A longtime segregationist
For more than three decades, from anti-lynching legislation in the 1930s to the epic battles over voting rights and public accommodations in the 1960s, Russell was the leader of the segregationist cause in the Senate, unwilling to ever compromise on civil rights.
“In defending that cause, Russell was outwardly very different — in appearance and in arguments — from racist senatorial demagogues,” writes Johnson biographer Robert Caro in his epic volume “Master of the Senate.” Instead, Russell masked his antebellum views in the lofty constitutional language of states’ rights.
But unlike Southern politicians such as Arkansas Sen. J. William Fulbright who pandered to a segregationist constituency for political survival, Russell was also free from anguish over the rectitude of his chosen cause.
As historian Gilbert C. Fite wrote at the conclusion of his biography of Russell, “White supremacy and racial segregation were to him cardinal principles for good and workable human relationships. [Russell] had a deep emotional commitment to preserving the kind of South in which his ancestors had lived. No sacrifice was too great for him to make if it would prevent the extension of full equality to blacks.”
So why again is Russell’s name immortalized on the 1909 structure that used to be known as the Old SOB? About the only way it is fitting is because Russell’s racial views would have fit neatly into Southern white orthodoxy in 1909.
Please understand that I am not an advocate of toppling all 19th century statues and setting off in an orgy of renaming like a banana republic after a revolution. Every historical figure has flaws and blind spots — especially when suddenly assessed by the most rigorous of 2017 standards.
But it is appropriate to judge the people for whom we name buildings by their behavior in the context of their times and their careers. And it is by this flexible standard that Richard Russell falls grotesquely short.
Civil rights was the great moral crusade of Russell’s lifetime — and at every moment the Georgia senator was on the wrong side. Even Russell’s legendary mastery of Senate procedure was rooted in the need of segregationists to use every legislative trick to block civil rights legislation.
Contrast Russell with his fellow building honoree, Senate Minority Leader Everett Dirksen. A grandiloquent old-fashioned orator, Dirksen was often ridiculed as the Wizard of Ooze.
But when it came time to vote on the 1964 Civil Rights Act, Dirksen rose to quote Victor Hugo, “Stronger than all the armies is an idea whose time has come.” And that was how the cautious Dirksen came to view civil rights. When LBJ signed the landmark legislation, he gave the first commemorative pen to Dirksen for his behind-the-scenes efforts.
What’s in a name?
So whose name should replace Russell’s on the oldest Senate office building?

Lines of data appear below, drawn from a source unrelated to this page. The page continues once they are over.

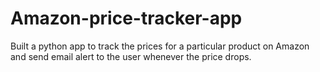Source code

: # Amazon-price-tracker-app
Built a python app to track the prices for a particular product on Amazon and send email alert to the user whenever the price drops.
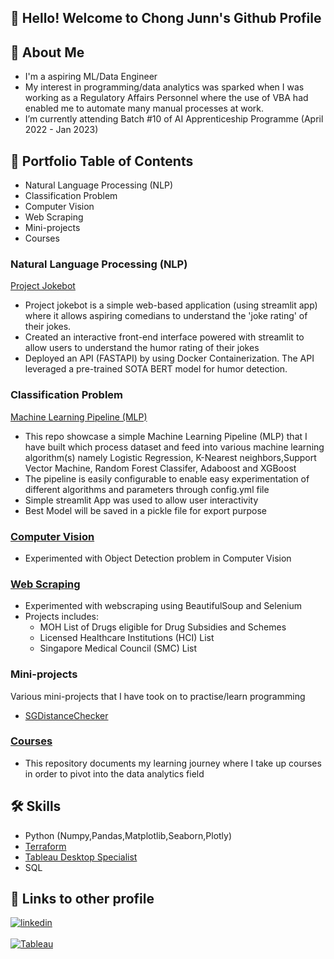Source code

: ## 👋 Hello! Welcome to Chong Junn's Github Profile 

## 🚀 About Me
- I'm a aspiring ML/Data Engineer
- My interest in programming/data analytics was sparked when I was working as a Regulatory Affairs Personnel where the use of VBA had enabled me to automate many manual processes at work. 
- I’m currently attending Batch #10 of AI Apprenticeship Programme (April 2022 - Jan 2023)

## 🌱  Portfolio Table of Contents
- Natural Language Processing (NLP)
- Classification Problem
- Computer Vision
- Web Scraping
- Mini-projects
- Courses

<a id='nlp'></a>
###  Natural Language Processing (NLP) 

[Project Jokebot](https://github.com/chongjunn-tech/project-jokebot)
- Project jokebot is a simple web-based application (using streamlit app) where it allows aspiring comedians to understand the 'joke rating' of their jokes.
- Created an interactive front-end interface powered with streamlit to allow users to understand the humor rating of their jokes
- Deployed an API (FASTAPI) by using Docker Containerization. The API leveraged a pre-trained SOTA BERT model for humor detection.

### Classification Problem
<a href=https://github.com/chongjunn-tech/MLP>Machine Learning Pipeline (MLP)</a>
- This repo showcase a simple Machine Learning Pipeline (MLP) that I have built which process dataset and feed into various machine learning algorithm(s) namely Logistic Regression, K-Nearest neighbors,Support Vector Machine, Random Forest Classifer, Adaboost and XGBoost
- The pipeline is easily configurable to enable easy experimentation of different algorithms and parameters through config.yml file
- Simple streamlit App was used to allow user interactivity
- Best Model will be saved in a pickle file for export purpose

<a id='CV'></a>
### <a href=https://github.com/chongjunn-tech/Computer_Vision>Computer Vision</a>
- Experimented with Object Detection problem in Computer Vision

<a id='webscraping'></a>
### <a href=https://github.com/chongjunn-tech/webscraping>Web Scraping</a>
- Experimented with webscraping using BeautifulSoup and Selenium
- Projects includes:
  - MOH List of Drugs eligible for Drug Subsidies and Schemes
  - Licensed Healthcare Institutions (HCI) List
  -  Singapore Medical Council (SMC) List   

<a id='Mini-projects'></a>
### Mini-projects
Various mini-projects that I have took on to practise/learn programming
- <a href=https://github.com/chongjunn-tech/SGDistanceChecker>SGDistanceChecker</a>
  
<a id='courses'></a>
### <a href=https://github.com/chongjunn-tech/data-analyst-journey>Courses</a>
- This repository documents my learning journey where I take up courses in order to pivot into the data analytics field

## 🛠 Skills
- Python (Numpy,Pandas,Matplotlib,Seaborn,Plotly)
- [Terraform](https://www.credly.com/badges/ec9321d8-3db8-4332-aa11-348a8521605c/public_url)
- [Tableau Desktop Specialist](https://www.credly.com/badges/c11bc2e5-4f23-42c3-93d5-ba06c4b782cc/public_url)
- SQL

## 🔗 Links to other profile
[![linkedin](https://img.shields.io/badge/linkedin-0A66C2?style=for-the-badge&logo=linkedin&logoColor=white)](https://www.linkedin.com/in/chong-junn/)
<br></br>
[![Tableau](https://img.shields.io/badge/-Tableau-orange)](https://public.tableau.com/app/profile/chong.junn)









<!--
**chongjunn-tech/chongjunn-tech** is a ✨ _special_ ✨ repository because its `README.md` (this file) appears on your GitHub profile.

Here are some ideas to get you started:

- 🔭 I’m currently working on ...
- 🌱 I’m currently learning ...
- 👯 I’m looking to collaborate on ...
- 🤔 I’m looking for help with ...
- 💬 Ask me about ...
- 📫 How to reach me: ...
- 😄 Pronouns: ...
- ⚡ Fun fact: ...
-->
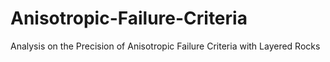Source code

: # Anisotropic-Failure-Criteria
Analysis on the Precision of Anisotropic Failure Criteria  with Layered Rocks
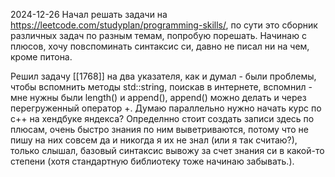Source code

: 2024-12-26
Начал решать задачи на https://leetcode.com/studyplan/programming-skills/, по сути это сборник различных задач по разным темам, попробую порешать. Начинаю с плюсов, хочу повспоминать синтаксис си, давно не писал ни на чем, кроме питона.

Решил задачу [[1768]] на два указателя, как и думал - были проблемы, чтобы вспомнить методы std::string, поискав в интернете, вспомнил - мне нужны были length()  и append(), append() можно делать и через перегруженный оператор +. Думаю параллельно нужно начать курс по c++ на хендбуке яндекса? Определнно стоит создать записи здесь по плюсам, очень быстро знания по ним выветриваются, потому что не пишу на них совсем да и никогда я их не знал (или я так считаю?), только слышал, базовый синтаксис вывожу за счет знания си в 
какой-то степени (хотя стандартную библиотеку тоже начинаю забывать.).









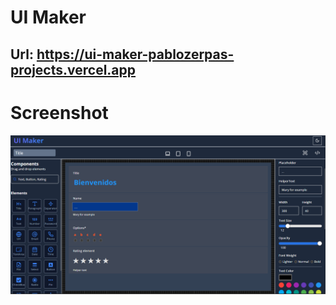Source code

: # UI Maker
## Url: https://ui-maker-pablozerpas-projects.vercel.app

# Screenshot
![](./public/ui_maker.png)
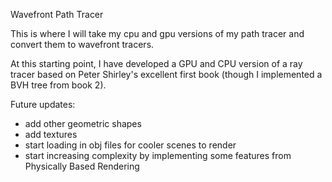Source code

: Wavefront Path Tracer

This is where I will take my cpu and gpu versions of my path tracer
and convert them to wavefront tracers.

At this starting point, I have developed a GPU and CPU version of a ray tracer
based on Peter Shirley's excellent first book (though I implemented a BVH tree
from book 2).

Future updates:
- add other geometric shapes
- add textures
- start loading in obj files for cooler scenes to render
- start increasing complexity by implementing some features from Physically Based Rendering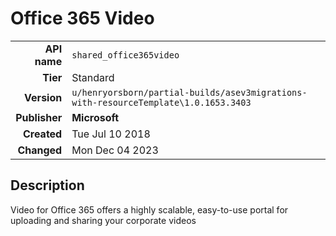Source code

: # Office 365 Video
| | |
|-:|-|
|**API name**|`shared_office365video`|
|**Tier**|Standard|
|**Version**|`u/henryorsborn/partial-builds/asev3migrations-with-resourceTemplate\1.0.1653.3403`|
|**Publisher**|**Microsoft**|
|**Created**|Tue Jul 10 2018|
|**Changed**|Mon Dec 04 2023|

## Description
Video for Office 365 offers a highly scalable, easy-to-use portal for uploading and sharing your corporate videos
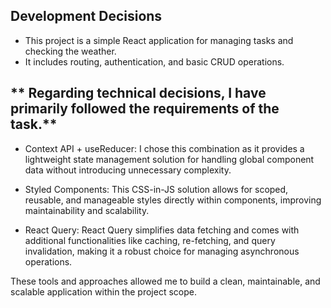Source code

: ## **Development Decisions**
- This project is a simple React application for managing tasks and checking the weather. 
- It includes routing, authentication, and basic CRUD operations.

## ** Regarding technical decisions, I have primarily followed the requirements of the task.**

- Context API + useReducer:
I chose this combination as it provides a lightweight state management solution for handling global component data without introducing unnecessary complexity.

- Styled Components:
This CSS-in-JS solution allows for scoped, reusable, and manageable styles directly within components, improving maintainability and scalability.

- React Query:
React Query simplifies data fetching and comes with additional functionalities like caching, re-fetching, and query invalidation, making it a robust choice for managing asynchronous operations.

These tools and approaches allowed me to build a clean, maintainable, and scalable application within the project scope.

It would be tempting to name the building after LBJ, the greatest 20th century senator, who broke with Russell and the Southern caucus on the moral cause of civil rights.
But, in my view, the honor should go to Maine’s Margaret Chase Smith, the first Republican woman to have a serious Senate career. Her dedication was legendary during her four terms in office. As she once explained, “I have no family, no time-consuming hobbies. I have only myself and my job as United States senator.”
Smith’s career embodies two qualities sadly missing in today’s Senate — courage (she famously excoriated Joe McCarthy for his smear-artist tactics) and independence (she broke with Richard Nixon on two Supreme Court picks).
Forty-five years ago this month, the Senate made an epic mistake in naming a building after a segregationist. Renaming it for Margaret Chase Smith would right the record — and belatedly honor women in Congress.